**PROBLEM REQUIREMENTS:** Lines from the one containing "潭州长沙人毕赞，仕郡为引赞吏" through the end of the data are to be returned exactly, and no others.

- - - -

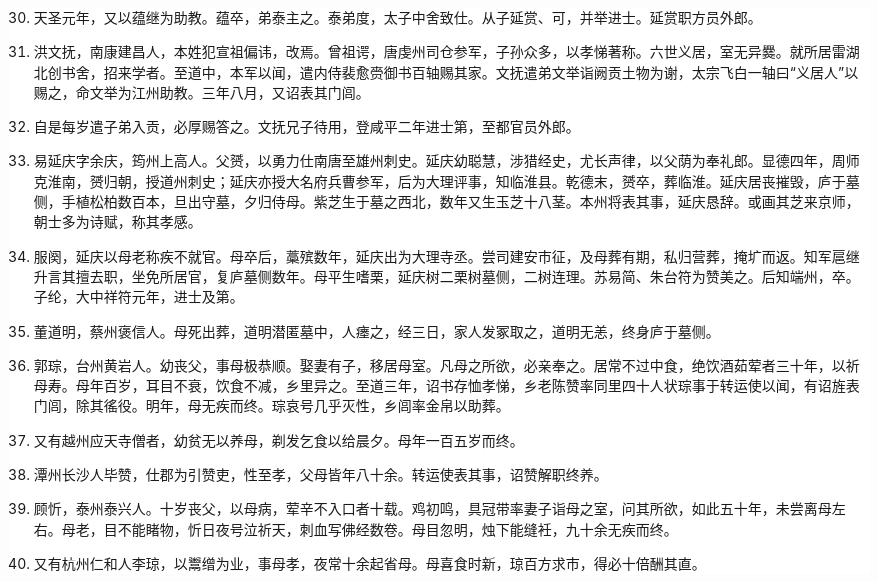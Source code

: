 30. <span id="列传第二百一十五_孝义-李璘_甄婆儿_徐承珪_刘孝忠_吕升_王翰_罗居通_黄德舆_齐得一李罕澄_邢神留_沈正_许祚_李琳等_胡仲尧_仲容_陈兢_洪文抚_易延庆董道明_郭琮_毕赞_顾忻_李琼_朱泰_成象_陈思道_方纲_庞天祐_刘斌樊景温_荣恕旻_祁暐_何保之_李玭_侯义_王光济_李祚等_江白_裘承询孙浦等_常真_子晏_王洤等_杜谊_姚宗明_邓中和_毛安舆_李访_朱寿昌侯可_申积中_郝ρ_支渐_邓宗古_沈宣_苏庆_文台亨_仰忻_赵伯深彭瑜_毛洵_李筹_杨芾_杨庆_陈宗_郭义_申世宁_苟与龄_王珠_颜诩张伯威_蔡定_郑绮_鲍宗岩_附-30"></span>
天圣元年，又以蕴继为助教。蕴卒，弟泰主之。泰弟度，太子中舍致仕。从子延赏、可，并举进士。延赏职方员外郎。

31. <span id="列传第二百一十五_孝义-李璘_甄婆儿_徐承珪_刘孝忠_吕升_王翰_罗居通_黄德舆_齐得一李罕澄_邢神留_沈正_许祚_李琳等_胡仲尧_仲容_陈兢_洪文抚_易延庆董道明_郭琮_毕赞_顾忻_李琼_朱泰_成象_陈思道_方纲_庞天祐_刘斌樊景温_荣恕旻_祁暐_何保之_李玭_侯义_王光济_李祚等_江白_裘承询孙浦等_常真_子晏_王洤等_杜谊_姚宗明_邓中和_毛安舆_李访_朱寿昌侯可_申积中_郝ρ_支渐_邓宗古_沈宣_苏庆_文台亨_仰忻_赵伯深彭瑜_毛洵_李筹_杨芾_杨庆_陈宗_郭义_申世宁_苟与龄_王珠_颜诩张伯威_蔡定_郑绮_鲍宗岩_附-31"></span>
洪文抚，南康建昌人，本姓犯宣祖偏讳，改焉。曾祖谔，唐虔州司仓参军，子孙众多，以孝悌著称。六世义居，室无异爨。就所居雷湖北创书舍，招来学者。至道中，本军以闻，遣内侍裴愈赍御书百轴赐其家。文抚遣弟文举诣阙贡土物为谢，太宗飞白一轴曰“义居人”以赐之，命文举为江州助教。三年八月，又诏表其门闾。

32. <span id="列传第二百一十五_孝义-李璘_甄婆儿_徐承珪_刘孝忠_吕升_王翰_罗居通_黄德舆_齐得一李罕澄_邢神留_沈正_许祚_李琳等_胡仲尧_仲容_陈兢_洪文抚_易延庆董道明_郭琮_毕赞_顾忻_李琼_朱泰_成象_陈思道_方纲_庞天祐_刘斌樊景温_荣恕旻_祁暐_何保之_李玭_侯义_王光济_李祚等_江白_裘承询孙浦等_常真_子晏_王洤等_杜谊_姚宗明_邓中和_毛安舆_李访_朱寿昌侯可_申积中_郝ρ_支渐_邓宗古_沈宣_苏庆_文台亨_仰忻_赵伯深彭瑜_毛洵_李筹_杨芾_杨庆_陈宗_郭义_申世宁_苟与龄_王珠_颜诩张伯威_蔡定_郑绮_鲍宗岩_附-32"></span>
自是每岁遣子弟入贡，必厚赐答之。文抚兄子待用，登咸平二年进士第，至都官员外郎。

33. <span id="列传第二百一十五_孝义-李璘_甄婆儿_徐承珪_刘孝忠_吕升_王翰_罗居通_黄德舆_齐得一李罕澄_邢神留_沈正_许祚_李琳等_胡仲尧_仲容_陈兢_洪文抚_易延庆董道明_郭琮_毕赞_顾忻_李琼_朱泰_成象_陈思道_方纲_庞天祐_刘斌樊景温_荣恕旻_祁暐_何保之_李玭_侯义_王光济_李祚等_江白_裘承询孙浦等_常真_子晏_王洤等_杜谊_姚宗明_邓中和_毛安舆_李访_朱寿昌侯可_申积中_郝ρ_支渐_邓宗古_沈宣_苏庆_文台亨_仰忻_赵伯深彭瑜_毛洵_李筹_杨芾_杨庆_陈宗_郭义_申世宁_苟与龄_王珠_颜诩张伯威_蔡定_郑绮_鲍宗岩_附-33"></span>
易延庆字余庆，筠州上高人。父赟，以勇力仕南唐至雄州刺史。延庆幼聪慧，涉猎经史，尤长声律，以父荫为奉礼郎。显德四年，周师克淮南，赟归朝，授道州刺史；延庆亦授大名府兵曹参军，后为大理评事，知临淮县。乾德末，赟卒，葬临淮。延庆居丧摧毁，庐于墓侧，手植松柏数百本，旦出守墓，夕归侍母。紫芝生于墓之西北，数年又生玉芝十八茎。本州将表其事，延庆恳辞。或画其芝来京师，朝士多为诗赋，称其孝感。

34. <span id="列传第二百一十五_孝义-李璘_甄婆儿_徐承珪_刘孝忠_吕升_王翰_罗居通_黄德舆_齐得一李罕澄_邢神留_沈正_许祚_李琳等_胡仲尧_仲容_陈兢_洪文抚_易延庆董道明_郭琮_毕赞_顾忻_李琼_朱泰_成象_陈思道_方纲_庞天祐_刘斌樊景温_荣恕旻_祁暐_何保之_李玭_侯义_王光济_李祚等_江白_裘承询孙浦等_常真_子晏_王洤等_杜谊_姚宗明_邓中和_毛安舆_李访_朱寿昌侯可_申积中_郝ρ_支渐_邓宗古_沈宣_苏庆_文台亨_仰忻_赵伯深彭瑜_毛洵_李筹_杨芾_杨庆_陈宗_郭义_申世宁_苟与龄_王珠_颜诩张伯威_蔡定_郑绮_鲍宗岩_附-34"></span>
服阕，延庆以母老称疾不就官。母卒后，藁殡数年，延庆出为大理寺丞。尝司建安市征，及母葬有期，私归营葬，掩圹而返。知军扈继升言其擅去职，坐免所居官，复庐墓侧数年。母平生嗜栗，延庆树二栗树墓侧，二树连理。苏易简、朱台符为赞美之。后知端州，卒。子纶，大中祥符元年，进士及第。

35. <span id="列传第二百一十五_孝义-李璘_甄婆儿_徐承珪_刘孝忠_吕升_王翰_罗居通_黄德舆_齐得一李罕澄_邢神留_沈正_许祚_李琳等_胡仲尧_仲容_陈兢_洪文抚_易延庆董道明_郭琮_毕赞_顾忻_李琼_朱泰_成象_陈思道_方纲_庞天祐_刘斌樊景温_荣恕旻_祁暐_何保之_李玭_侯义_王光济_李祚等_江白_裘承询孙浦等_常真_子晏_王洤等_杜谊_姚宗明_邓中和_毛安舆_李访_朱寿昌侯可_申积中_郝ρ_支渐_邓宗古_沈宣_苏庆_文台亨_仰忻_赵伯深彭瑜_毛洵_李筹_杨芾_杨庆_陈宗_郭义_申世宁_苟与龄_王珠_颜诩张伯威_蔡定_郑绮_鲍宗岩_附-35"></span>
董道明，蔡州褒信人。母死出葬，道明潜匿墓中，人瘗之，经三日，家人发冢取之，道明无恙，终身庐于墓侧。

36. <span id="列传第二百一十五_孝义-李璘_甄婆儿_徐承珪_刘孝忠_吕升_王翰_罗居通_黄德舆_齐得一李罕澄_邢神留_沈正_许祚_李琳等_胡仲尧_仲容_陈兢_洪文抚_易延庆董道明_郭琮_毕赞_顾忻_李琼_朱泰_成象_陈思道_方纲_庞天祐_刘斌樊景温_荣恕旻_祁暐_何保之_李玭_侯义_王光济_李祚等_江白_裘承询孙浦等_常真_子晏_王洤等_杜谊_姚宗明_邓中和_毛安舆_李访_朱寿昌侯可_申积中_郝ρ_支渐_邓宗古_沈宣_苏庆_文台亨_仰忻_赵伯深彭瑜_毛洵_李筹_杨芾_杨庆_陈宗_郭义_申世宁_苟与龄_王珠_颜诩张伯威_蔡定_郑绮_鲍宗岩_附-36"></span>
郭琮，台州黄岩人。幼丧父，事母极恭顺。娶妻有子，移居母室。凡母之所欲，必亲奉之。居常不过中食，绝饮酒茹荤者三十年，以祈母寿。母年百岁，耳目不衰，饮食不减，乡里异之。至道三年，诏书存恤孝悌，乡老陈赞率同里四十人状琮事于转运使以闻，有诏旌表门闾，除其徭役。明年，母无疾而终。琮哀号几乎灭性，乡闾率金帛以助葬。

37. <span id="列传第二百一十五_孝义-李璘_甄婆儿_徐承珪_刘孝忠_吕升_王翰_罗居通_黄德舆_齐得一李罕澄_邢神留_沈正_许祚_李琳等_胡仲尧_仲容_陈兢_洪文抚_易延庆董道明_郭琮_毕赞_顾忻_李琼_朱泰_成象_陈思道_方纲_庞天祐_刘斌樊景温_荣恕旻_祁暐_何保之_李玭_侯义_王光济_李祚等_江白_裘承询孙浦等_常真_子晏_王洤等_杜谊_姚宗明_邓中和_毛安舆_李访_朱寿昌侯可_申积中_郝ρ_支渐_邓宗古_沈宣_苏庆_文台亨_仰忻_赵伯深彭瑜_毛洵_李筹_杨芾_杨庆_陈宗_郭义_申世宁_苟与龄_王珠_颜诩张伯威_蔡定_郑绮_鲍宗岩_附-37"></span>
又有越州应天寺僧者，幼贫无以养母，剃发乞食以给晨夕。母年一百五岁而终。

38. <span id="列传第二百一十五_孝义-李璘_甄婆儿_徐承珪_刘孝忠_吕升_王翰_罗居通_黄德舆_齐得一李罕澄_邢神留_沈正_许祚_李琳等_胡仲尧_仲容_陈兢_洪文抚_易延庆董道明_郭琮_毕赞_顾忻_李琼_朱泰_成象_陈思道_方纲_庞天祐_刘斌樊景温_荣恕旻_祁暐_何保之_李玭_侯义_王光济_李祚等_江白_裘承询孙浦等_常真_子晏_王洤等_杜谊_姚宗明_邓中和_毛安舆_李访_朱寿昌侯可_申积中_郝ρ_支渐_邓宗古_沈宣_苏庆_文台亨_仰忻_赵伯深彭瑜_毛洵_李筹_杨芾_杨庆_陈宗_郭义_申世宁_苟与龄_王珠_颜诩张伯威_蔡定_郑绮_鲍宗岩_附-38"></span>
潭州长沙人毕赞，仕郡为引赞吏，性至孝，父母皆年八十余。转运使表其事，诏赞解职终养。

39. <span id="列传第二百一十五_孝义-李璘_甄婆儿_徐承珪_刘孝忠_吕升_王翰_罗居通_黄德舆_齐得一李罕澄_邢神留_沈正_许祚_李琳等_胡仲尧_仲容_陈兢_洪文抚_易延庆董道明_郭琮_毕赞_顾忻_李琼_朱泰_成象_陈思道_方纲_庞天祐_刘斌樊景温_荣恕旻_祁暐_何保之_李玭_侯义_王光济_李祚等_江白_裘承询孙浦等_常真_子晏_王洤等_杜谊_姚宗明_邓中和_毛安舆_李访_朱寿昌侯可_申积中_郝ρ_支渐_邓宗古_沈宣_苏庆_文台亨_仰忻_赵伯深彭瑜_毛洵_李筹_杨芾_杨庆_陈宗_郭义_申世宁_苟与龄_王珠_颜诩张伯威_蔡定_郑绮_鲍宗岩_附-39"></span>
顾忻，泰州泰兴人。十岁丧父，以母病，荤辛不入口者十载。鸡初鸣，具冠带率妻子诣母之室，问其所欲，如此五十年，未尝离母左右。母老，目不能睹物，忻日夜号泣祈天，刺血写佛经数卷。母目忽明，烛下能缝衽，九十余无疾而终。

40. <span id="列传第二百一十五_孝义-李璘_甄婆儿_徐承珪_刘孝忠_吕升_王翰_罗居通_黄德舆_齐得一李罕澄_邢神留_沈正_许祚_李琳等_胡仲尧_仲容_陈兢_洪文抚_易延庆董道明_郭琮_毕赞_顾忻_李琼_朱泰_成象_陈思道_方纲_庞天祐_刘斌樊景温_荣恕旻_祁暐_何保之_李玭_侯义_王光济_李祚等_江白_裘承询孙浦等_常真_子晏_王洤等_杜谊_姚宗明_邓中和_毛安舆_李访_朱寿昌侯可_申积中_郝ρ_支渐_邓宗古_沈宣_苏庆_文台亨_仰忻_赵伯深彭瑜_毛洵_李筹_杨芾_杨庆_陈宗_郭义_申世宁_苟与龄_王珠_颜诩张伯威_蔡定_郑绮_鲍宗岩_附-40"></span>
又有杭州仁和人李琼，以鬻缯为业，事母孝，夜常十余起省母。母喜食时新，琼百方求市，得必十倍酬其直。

- - - -

**SOLUTION TO THE PROBLEM:**
潭州长沙人毕赞，仕郡为引赞吏，性至孝，父母皆年八十余。转运使表其事，诏赞解职终养。

39. <span id="列传第二百一十五_孝义-李璘_甄婆儿_徐承珪_刘孝忠_吕升_王翰_罗居通_黄德舆_齐得一李罕澄_邢神留_沈正_许祚_李琳等_胡仲尧_仲容_陈兢_洪文抚_易延庆董道明_郭琮_毕赞_顾忻_李琼_朱泰_成象_陈思道_方纲_庞天祐_刘斌樊景温_荣恕旻_祁暐_何保之_李玭_侯义_王光济_李祚等_江白_裘承询孙浦等_常真_子晏_王洤等_杜谊_姚宗明_邓中和_毛安舆_李访_朱寿昌侯可_申积中_郝ρ_支渐_邓宗古_沈宣_苏庆_文台亨_仰忻_赵伯深彭瑜_毛洵_李筹_杨芾_杨庆_陈宗_郭义_申世宁_苟与龄_王珠_颜诩张伯威_蔡定_郑绮_鲍宗岩_附-39"></span>
顾忻，泰州泰兴人。十岁丧父，以母病，荤辛不入口者十载。鸡初鸣，具冠带率妻子诣母之室，问其所欲，如此五十年，未尝离母左右。母老，目不能睹物，忻日夜号泣祈天，刺血写佛经数卷。母目忽明，烛下能缝衽，九十余无疾而终。

40. <span id="列传第二百一十五_孝义-李璘_甄婆儿_徐承珪_刘孝忠_吕升_王翰_罗居通_黄德舆_齐得一李罕澄_邢神留_沈正_许祚_李琳等_胡仲尧_仲容_陈兢_洪文抚_易延庆董道明_郭琮_毕赞_顾忻_李琼_朱泰_成象_陈思道_方纲_庞天祐_刘斌樊景温_荣恕旻_祁暐_何保之_李玭_侯义_王光济_李祚等_江白_裘承询孙浦等_常真_子晏_王洤等_杜谊_姚宗明_邓中和_毛安舆_李访_朱寿昌侯可_申积中_郝ρ_支渐_邓宗古_沈宣_苏庆_文台亨_仰忻_赵伯深彭瑜_毛洵_李筹_杨芾_杨庆_陈宗_郭义_申世宁_苟与龄_王珠_颜诩张伯威_蔡定_郑绮_鲍宗岩_附-40"></span>
又有杭州仁和人李琼，以鬻缯为业，事母孝，夜常十余起省母。母喜食时新，琼百方求市，得必十倍酬其直。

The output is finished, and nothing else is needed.